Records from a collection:
%%
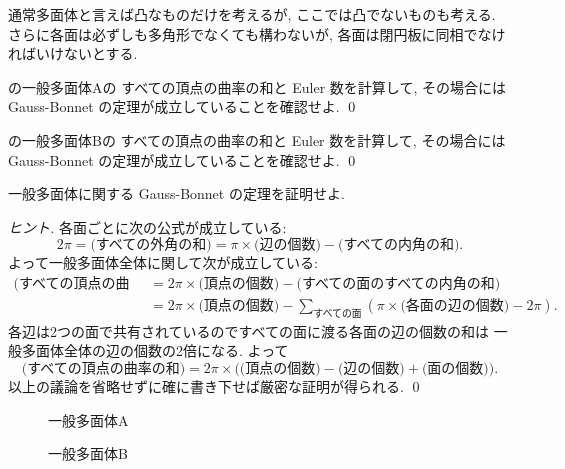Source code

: \documentclass[12pt,twoside]{jarticle}
\begin{document}
通常多面体と言えば凸なものだけを考えるが, 
ここでは凸でないものも考える.
さらに各面は必ずしも多角形でなくても構わないが, 
各面は閉円板に同相でなければいけないとする.

\begin{question}
  の一般多面体Aの
  すべての頂点の曲率の和と Euler 数を計算して, 
  その場合には Gauss-Bonnet の定理が成立していることを確認せよ.
  \qed
\end{question}

\begin{question}
  の一般多面体Bの
  すべての頂点の曲率の和と Euler 数を計算して, 
  その場合には Gauss-Bonnet の定理が成立していることを確認せよ.
  \qed
\end{question}

\begin{question}
  一般多面体に関する Gauss-Bonnet の定理を証明せよ.
\end{question}

\begin{proof}[ヒント]
  各面ごとに次の公式が成立している:
  \begin{equation*}
      2\pi
    = \text{(すべての外角の和)}
    = \pi\times\text{(辺の個数)} - \text{(すべての内角の和)}.
  \end{equation*}
  よって一般多面体全体に関して次が成立している:
  \begin{align*}
    \text{(すべての頂点の曲率の和)}
    &
    = 2\pi\times\text{(頂点の個数)} - \text{(すべての面のすべての内角の和)}
    \\ &
    = 2\pi\times\text{(頂点の個数)} 
    - \sum_{\text{すべての面}}(\pi\times\text{(各面の辺の個数)} - 2\pi).
  \end{align*}
  各辺は2つの面で共有されているのですべての面に渡る各面の辺の個数の和は
  一般多面体全体の辺の個数の2倍になる. よって
  \begin{equation*}
    \text{(すべての頂点の曲率の和)}
    = 2\pi\times
    \bigl(\text{(頂点の個数)} - \text{(辺の個数)} + \text{(面の個数)}\bigr).
  \end{equation*}
  以上の議論を省略せずに確に書き下せば厳密な証明が得られる.  \qed
\end{proof}

\newpage

\begin{figure}[htbp]
  \centering
%  
  \vspace{9cm}
  \caption{一般多面体A}
  \label{fig:polyhedron01}
\end{figure}

\begin{figure}[htbp]
  \centering
%  
  \vspace{8cm}
  \caption{一般多面体B}
  \label{fig:polyhedron02}
\end{figure}

\end{document}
%%
-- WHAT NEEDS TO BE DONE --
In the records above, locate the lines holding the word "label". Copy each of them.

-- REPLY TO THE EXERCISE --
  \label{fig:polyhedron01}
  \label{fig:polyhedron02}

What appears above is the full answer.